ASSIGNMENT | Find the word "added" in the listing. Copy out each line where it occurs.

MATERIAL SUPPLIED |
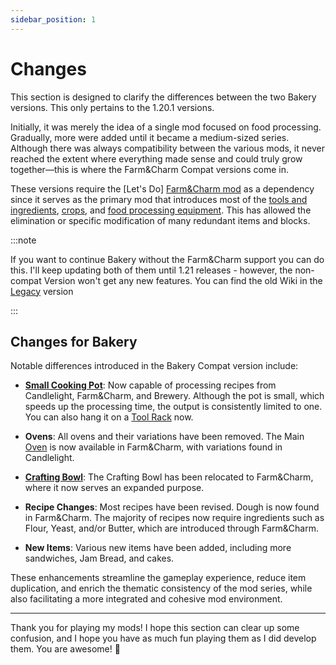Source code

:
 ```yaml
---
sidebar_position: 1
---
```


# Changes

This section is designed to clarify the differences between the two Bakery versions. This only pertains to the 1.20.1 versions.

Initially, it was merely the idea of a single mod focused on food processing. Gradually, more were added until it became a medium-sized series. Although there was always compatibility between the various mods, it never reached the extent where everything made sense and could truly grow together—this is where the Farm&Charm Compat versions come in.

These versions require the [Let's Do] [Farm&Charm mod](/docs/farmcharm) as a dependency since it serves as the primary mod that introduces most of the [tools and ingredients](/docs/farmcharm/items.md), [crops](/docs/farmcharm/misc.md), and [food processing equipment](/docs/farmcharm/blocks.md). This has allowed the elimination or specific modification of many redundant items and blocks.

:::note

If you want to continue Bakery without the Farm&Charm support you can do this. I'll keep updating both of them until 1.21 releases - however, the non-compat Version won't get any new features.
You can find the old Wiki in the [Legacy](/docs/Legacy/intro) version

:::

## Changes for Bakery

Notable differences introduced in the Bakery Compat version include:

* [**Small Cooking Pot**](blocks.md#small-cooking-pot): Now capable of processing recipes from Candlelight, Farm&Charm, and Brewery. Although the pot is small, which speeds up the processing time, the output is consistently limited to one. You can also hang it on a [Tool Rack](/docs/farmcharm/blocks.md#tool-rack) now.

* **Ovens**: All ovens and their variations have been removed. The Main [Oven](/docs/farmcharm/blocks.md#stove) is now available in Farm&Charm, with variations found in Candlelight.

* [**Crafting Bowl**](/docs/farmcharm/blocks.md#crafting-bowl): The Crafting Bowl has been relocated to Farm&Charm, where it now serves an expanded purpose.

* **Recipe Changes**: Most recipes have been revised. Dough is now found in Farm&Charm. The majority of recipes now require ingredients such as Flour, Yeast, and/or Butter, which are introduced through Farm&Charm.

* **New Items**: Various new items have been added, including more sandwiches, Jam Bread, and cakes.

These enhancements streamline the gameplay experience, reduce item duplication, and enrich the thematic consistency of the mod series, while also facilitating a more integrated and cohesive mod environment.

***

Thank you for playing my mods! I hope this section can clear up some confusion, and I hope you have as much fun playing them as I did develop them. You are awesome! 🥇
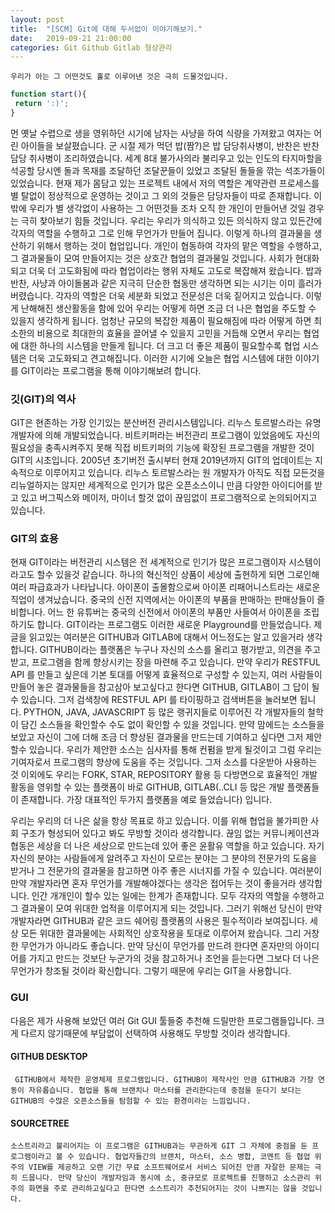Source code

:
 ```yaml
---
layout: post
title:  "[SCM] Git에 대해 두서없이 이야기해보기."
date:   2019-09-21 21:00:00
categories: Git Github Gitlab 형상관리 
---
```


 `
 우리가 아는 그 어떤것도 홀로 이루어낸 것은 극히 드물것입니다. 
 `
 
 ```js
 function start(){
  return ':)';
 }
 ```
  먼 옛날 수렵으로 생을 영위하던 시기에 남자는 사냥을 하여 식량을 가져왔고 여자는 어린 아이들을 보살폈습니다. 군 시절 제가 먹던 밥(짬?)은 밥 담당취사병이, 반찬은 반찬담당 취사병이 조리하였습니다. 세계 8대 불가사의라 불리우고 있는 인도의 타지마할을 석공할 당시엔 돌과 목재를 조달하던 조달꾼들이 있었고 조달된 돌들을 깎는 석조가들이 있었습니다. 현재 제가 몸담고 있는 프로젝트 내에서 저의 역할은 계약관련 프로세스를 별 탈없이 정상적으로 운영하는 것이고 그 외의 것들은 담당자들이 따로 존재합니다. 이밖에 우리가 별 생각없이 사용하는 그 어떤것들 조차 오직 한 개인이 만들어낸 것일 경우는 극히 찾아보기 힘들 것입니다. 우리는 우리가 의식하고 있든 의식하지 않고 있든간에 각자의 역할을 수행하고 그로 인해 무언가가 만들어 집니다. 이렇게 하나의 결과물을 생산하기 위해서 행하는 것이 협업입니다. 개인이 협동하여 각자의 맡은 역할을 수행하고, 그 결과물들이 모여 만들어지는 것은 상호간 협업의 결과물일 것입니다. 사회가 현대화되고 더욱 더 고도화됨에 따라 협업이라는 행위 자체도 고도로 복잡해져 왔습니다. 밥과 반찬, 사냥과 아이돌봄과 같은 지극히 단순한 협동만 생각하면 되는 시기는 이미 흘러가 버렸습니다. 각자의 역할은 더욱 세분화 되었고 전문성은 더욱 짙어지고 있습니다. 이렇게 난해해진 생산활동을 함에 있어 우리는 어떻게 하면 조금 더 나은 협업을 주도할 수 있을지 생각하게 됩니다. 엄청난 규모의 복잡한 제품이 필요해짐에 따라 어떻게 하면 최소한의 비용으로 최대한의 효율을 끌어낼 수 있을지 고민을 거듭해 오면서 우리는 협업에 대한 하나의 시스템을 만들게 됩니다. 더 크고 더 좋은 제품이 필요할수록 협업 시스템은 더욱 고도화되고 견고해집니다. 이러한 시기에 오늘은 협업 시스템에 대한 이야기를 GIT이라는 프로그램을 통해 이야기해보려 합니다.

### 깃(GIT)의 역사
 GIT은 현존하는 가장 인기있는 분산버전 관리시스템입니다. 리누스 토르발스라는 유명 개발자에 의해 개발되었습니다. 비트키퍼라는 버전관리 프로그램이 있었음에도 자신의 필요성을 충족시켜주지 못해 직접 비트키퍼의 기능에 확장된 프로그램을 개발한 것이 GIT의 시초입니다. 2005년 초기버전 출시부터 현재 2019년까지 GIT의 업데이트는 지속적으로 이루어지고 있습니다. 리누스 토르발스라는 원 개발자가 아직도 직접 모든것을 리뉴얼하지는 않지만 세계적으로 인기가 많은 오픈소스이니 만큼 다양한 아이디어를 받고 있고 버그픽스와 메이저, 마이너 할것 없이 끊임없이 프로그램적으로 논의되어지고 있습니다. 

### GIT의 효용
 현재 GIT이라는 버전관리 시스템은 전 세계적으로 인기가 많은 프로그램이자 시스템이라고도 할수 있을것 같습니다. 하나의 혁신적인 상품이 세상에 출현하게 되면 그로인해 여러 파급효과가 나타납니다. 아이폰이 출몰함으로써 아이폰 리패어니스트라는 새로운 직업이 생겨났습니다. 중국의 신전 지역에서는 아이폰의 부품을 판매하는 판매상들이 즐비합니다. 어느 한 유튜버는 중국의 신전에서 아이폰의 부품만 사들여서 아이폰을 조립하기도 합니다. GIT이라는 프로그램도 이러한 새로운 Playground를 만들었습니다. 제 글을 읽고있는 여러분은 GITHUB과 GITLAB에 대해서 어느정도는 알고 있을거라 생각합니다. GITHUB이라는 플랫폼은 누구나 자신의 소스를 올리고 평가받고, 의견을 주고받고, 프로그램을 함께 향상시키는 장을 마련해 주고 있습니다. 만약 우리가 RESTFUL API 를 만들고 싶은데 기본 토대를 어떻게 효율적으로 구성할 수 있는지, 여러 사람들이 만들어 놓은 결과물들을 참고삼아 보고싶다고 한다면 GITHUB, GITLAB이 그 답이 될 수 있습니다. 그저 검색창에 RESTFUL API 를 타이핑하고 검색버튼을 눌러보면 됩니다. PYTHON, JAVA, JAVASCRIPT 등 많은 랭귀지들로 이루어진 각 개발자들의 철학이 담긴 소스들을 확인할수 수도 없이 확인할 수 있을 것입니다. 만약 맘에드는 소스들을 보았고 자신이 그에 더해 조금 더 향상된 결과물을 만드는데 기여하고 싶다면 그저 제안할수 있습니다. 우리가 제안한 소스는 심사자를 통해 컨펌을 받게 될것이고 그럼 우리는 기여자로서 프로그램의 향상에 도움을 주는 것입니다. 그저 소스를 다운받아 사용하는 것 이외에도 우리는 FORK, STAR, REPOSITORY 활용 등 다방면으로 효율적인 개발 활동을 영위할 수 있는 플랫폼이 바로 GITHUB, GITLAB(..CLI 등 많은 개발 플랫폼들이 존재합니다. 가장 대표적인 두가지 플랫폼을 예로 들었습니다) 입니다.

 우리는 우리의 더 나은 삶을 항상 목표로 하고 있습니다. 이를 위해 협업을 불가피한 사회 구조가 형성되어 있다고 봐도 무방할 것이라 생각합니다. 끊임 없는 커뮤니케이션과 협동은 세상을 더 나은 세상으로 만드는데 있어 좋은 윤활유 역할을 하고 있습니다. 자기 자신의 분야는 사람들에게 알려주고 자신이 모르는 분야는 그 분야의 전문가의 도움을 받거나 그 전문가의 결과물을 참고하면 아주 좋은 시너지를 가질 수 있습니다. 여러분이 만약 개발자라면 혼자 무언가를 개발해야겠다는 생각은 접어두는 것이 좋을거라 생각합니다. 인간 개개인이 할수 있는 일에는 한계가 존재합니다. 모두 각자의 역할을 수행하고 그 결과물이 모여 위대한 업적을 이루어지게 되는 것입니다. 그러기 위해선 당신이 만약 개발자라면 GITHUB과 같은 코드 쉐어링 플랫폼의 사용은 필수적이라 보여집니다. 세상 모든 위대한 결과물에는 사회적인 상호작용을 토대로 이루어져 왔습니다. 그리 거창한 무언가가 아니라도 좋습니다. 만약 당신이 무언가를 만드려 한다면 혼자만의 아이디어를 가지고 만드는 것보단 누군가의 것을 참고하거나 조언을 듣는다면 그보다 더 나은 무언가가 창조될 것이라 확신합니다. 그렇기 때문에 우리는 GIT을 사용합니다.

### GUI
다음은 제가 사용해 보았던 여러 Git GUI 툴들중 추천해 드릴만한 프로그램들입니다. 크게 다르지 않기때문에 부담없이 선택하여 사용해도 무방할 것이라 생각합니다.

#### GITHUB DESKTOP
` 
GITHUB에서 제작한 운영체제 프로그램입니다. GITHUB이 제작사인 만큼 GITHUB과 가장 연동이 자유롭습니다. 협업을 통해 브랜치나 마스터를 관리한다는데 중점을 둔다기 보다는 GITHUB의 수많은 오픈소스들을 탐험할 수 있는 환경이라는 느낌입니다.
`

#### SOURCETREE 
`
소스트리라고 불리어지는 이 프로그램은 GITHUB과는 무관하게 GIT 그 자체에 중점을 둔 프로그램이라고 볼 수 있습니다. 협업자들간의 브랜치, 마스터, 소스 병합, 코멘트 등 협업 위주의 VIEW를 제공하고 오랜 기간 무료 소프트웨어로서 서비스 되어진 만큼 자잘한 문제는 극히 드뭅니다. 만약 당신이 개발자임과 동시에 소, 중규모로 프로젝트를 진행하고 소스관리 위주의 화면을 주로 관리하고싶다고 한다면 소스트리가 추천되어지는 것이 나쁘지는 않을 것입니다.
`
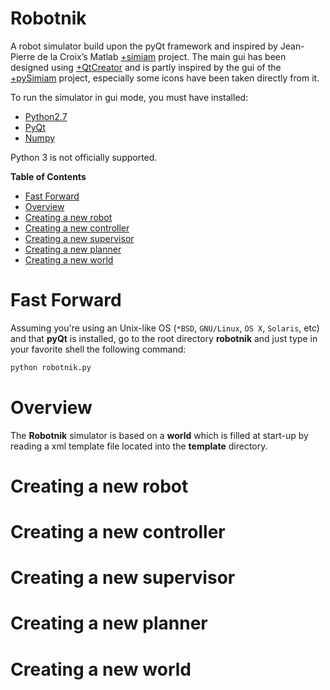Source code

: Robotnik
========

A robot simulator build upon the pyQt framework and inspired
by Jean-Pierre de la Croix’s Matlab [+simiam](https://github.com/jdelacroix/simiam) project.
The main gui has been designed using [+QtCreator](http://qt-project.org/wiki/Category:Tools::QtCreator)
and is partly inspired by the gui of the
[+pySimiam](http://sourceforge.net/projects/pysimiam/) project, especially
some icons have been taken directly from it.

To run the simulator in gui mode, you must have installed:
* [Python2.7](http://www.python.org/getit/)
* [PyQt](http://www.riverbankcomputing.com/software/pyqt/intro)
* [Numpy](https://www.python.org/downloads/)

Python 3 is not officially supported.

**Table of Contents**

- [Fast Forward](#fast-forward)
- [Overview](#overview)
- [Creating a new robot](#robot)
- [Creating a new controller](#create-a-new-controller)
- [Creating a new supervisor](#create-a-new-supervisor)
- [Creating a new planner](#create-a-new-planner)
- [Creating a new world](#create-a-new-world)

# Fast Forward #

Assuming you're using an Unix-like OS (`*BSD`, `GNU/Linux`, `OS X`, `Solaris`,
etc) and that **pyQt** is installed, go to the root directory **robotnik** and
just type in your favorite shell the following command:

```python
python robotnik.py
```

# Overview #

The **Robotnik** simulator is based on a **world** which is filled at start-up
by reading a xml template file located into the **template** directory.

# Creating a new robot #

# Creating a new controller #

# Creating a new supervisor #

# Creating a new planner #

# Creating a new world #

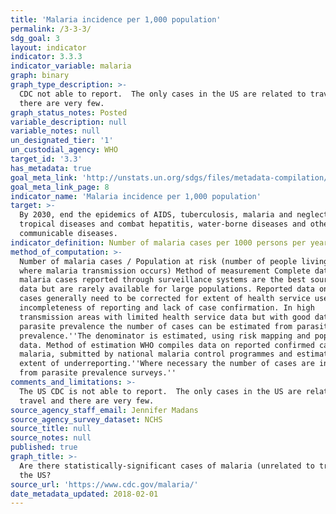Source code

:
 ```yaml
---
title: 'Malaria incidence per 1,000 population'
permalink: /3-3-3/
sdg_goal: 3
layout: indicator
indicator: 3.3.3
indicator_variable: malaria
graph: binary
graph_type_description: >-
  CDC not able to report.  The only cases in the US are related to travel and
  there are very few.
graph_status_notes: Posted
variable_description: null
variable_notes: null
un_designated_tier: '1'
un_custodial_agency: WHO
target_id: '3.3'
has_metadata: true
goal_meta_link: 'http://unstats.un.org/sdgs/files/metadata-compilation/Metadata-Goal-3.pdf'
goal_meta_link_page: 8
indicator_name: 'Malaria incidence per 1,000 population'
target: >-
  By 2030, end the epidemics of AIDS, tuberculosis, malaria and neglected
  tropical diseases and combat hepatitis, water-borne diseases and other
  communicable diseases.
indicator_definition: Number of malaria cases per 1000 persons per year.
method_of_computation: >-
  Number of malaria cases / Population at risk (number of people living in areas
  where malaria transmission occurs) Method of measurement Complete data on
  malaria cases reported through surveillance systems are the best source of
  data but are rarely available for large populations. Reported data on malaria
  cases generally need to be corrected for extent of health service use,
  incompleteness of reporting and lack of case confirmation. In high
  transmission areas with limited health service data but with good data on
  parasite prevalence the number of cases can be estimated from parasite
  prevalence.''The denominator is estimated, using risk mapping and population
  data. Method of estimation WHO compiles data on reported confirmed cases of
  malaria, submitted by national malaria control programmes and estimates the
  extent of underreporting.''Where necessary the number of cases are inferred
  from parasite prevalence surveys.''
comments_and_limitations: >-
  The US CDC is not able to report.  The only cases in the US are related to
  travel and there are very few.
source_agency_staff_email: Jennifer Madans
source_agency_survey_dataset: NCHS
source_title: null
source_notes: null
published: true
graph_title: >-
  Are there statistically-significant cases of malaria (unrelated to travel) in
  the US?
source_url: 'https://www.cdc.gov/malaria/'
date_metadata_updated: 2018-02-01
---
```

RESPONSE AREA |
Initially, it was merely the idea of a single mod focused on food processing. Gradually, more were added until it became a medium-sized series. Although there was always compatibility between the various mods, it never reached the extent where everything made sense and could truly grow together—this is where the Farm&Charm Compat versions come in.
* **New Items**: Various new items have been added, including more sandwiches, Jam Bread, and cakes.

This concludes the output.